TRY IT
Where a line of the entries holds the string "jamais", copy that line.
****
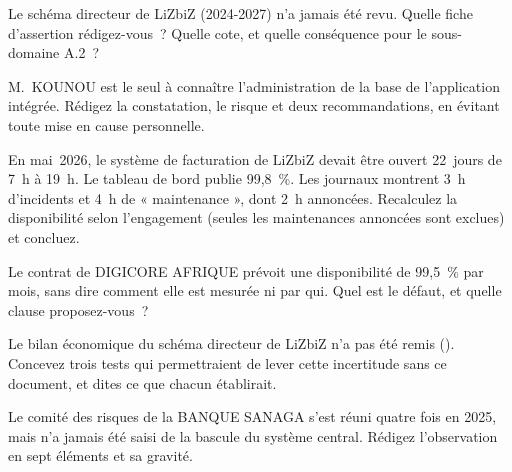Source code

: \begin{boxexo}[title={\ding{45}\quad Exercice~17.5. Un schéma directeur \niveaumoyen}]
Le schéma directeur de LiZbiZ (2024-2027) n'a jamais été revu. Quelle
fiche d'assertion rédigez-vous~? Quelle cote, et quelle conséquence pour
le sous-domaine A.2~?
\end{boxexo}

\begin{boxexo}[title={\ding{45}\quad Exercice~17.6. La dépendance à une personne \niveaumoyen}]
M.~KOUNOU est le seul à connaître l'administration de la base de
l'application intégrée. Rédigez la constatation, le risque et deux
recommandations, en évitant toute mise en cause personnelle.
\end{boxexo}

\begin{boxexo}[title={\ding{45}\quad Exercice~17.7. Recalculer une disponibilité \niveaumoyen}]
En mai~2026, le système de facturation de LiZbiZ devait être ouvert
22~jours de 7~h à 19~h. Le tableau de bord publie 99,8~\%. Les journaux
montrent 3~h d'incidents et 4~h de « maintenance », dont 2~h annoncées.
Recalculez la disponibilité selon l'engagement (seules les maintenances
annoncées sont exclues) et concluez.
\end{boxexo}

\begin{boxexo}[title={\ding{45}\quad Exercice~17.8. L'engagement de DIGICORE \niveaumoyen}]
Le contrat de DIGICORE AFRIQUE prévoit une disponibilité de 99,5~\% par
mois, sans dire comment elle est mesurée ni par qui. Quel est le défaut, et
quelle clause proposez-vous~?
\end{boxexo}

\begin{boxexo}[title={\ding{45}\quad Exercice~17.9. Le budget informatique \niveauexpert}]
Le bilan économique du schéma directeur de LiZbiZ n'a pas été remis
(\NEK{}). Concevez trois tests qui permettraient de lever cette incertitude
sans ce document, et dites ce que chacun établirait.
\end{boxexo}

\begin{boxexo}[title={\ding{45}\quad Exercice~17.10. Une gouvernance de façade \niveauexpert}]
Le comité des risques de la BANQUE SANAGA s'est réuni quatre fois en 2025,
mais n'a jamais été saisi de la bascule du système central. Rédigez
l'observation en sept éléments et sa gravité.
\end{boxexo}

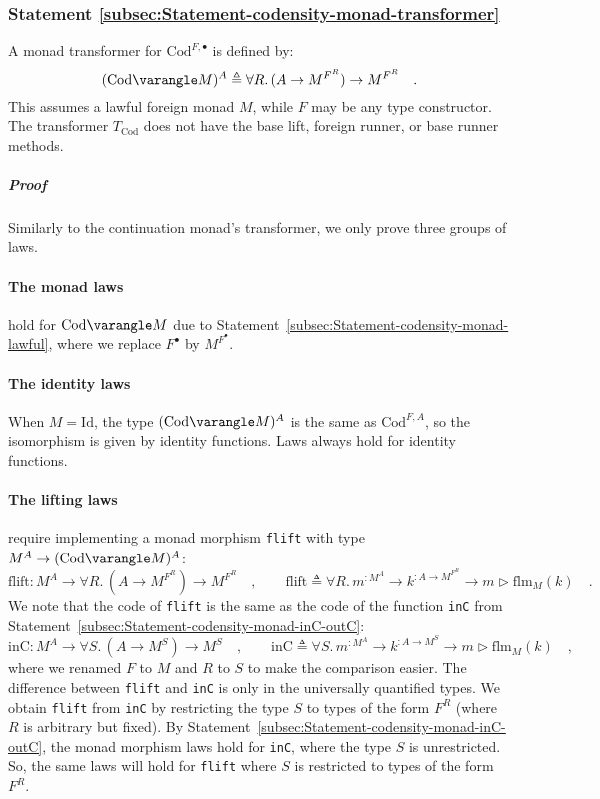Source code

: \subsubsection{Statement \label{subsec:Statement-codensity-monad-transformer}\ref{subsec:Statement-codensity-monad-transformer}}

A monad transformer for $\text{Cod}^{F,\bullet}$ is defined by:
\[
(\text{Cod}\varangle M)^{A}\triangleq\forall R.\,(A\rightarrow M^{F^{R}})\rightarrow M^{F^{R}}\quad.
\]
This assumes a lawful foreign monad $M$, while $F$ may be any type
constructor. The transformer $T_{\text{Cod}}$ does not have the base
lift, foreign runner, or base runner methods.

\subparagraph{Proof }

Similarly to the continuation monad\textsf{'}s transformer, we only prove three
groups of laws.

\paragraph{The monad laws}

hold for $\text{Cod}\varangle M$ due to Statement~\ref{subsec:Statement-codensity-monad-lawful},
where we replace $F^{\bullet}$ by $M^{F^{\bullet}}$.

\paragraph{The identity laws}

When $M=\text{Id}$, the type $(\text{Cod}\varangle M)^{A}$ is the
same as $\text{Cod}^{F,A}$, so the isomorphism is given by identity
functions. Laws always hold for identity functions.

\paragraph{The lifting laws}

require implementing a monad morphism \lstinline!flift! with type
$M^{A}\rightarrow(\text{Cod}\varangle M)^{A}$:
\[
\text{flift}:M^{A}\rightarrow\forall R.\,(A\rightarrow M^{F^{R}})\rightarrow M^{F^{R}}\quad,\quad\quad\text{flift}\triangleq\forall R.\,m^{:M^{A}}\rightarrow k^{:A\rightarrow M^{F^{R}}}\rightarrow m\triangleright\text{flm}_{M}(k)\quad.
\]
We note that the code of \lstinline!flift! is the same as the code
of the function \lstinline!inC! from Statement~\ref{subsec:Statement-codensity-monad-inC-outC}:
\[
\text{inC}:M^{A}\rightarrow\forall S.\,(A\rightarrow M^{S})\rightarrow M^{S}\quad,\quad\quad\text{inC}\triangleq\forall S.\,m^{:M^{A}}\rightarrow k^{:A\rightarrow M^{S}}\rightarrow m\triangleright\text{flm}_{M}(k)\quad,
\]
where we renamed $F$ to $M$ and $R$ to $S$ to make the comparison
easier. The difference between \lstinline!flift! and \lstinline!inC!
is only in the universally quantified types. We obtain \lstinline!flift!
from \lstinline!inC! by restricting the type $S$ to types of the
form $F^{R}$ (where $R$ is arbitrary but fixed). By Statement~\ref{subsec:Statement-codensity-monad-inC-outC},
the monad morphism laws hold for \lstinline!inC!, where the type
$S$ is unrestricted. So, the same laws will hold for \lstinline!flift!
where $S$ is restricted to types of the form $F^{R}$.

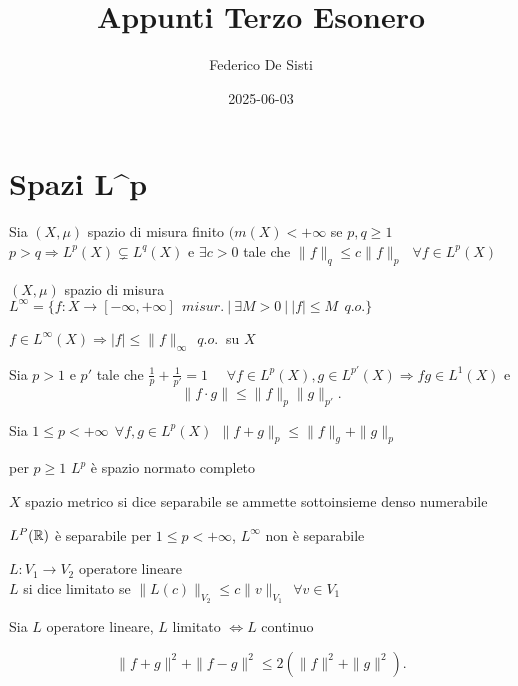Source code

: \documentclass[12px]{article}
\title{Appunti Terzo Esonero}
\date{2025-06-03}
\author{Federico De Sisti}
\begin{document}
	\maketitle
	\newpage
	\section{Spazi L^p}
	\begin{prop}
		Sia $(X,\mu)$ spazio di misura finito  $(
		m(X) < +\infty$ se  $p,q \geq 1$  $ p > q \Rightarrow  L^p(X)\subsetneq L^q(X)$ e $\exists c > 0$ tale che  $\|f\|_q \leq c\|f\|_p\ \ \ \forall f\in L^p(X)$
	\end{prop}
	\begin{defi}
		$(X,\mu)$ spazio di misura  $L^\infty = \{f: X \rightarrow [-\infty, +\infty] \ \ misur.\ | \ \exists M > 0 \ | \ |f|\leq M \ \ q.o.\}$
	\end{defi}
	\begin{lemm}
		$f\in L^\infty(X) \Rightarrow |f|\leq \|f\|_\infty\ \ q.o. \ $ su $X$
	\end{lemm}
	\begin{prop}[Holder]
		Sia $p> 1 $ e  $p'$ tale che  $\frac 1 p + \frac 1 {p'} = 1$ \ \  $\forall f\in L^p(X), g\in L^{p'}(X) \Rightarrow  fg\in L^1(X)$ e 
		\[
			\|f\cdot g\|\leq \|f\|_p\|g\|_{p'}
		.\] 
	\end{prop}
	\begin{prop}[Minkoski]
		Sia $1\leq p < +\infty \ \ \forall f,g\in L^p(X)\ \ \|f+g\|_p\leq \|f\|_g + \|g\|_p$
	\end{prop}
	\begin{teo}
		per $p\geq 1$  $L^p$ è spazio normato completo
	\end{teo}
	\begin{defi}
		$X$ spazio metrico si dice separabile se ammette sottoinsieme denso numerabile
	\end{defi}
	\begin{teo}
		$L^P(\mathbb{R})$ è separabile per  $1\leq p < +\infty$,  $L^\infty$ non è separabile
	\end{teo}
	\begin{defi}
		$L: V_1 \rightarrow V_2$ operatore lineare \\
		$L$ si dice limitato se $\|L(c)\|_{V_2} \leq c\|v\|_{V_1}\ \ \forall v\in V_1$
	\end{defi}
	\begin{teo}
		Sia $L$ operatore lineare,  $L$ limitato $ \Leftrightarrow L$ continuo
	\end{teo}
	\begin{teo}[Parallelogramma]
		\[
		\|f+g\|^2 + \|f-g\|^2 \leq 2(\|f\|^2 + \|g\|^2)
		.\] 
	\end{teo}
\end{document}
****
TASK OUTPUT
Le schéma directeur de LiZbiZ (2024-2027) n'a jamais été revu. Quelle
mais n'a jamais été saisi de la bascule du système central. Rédigez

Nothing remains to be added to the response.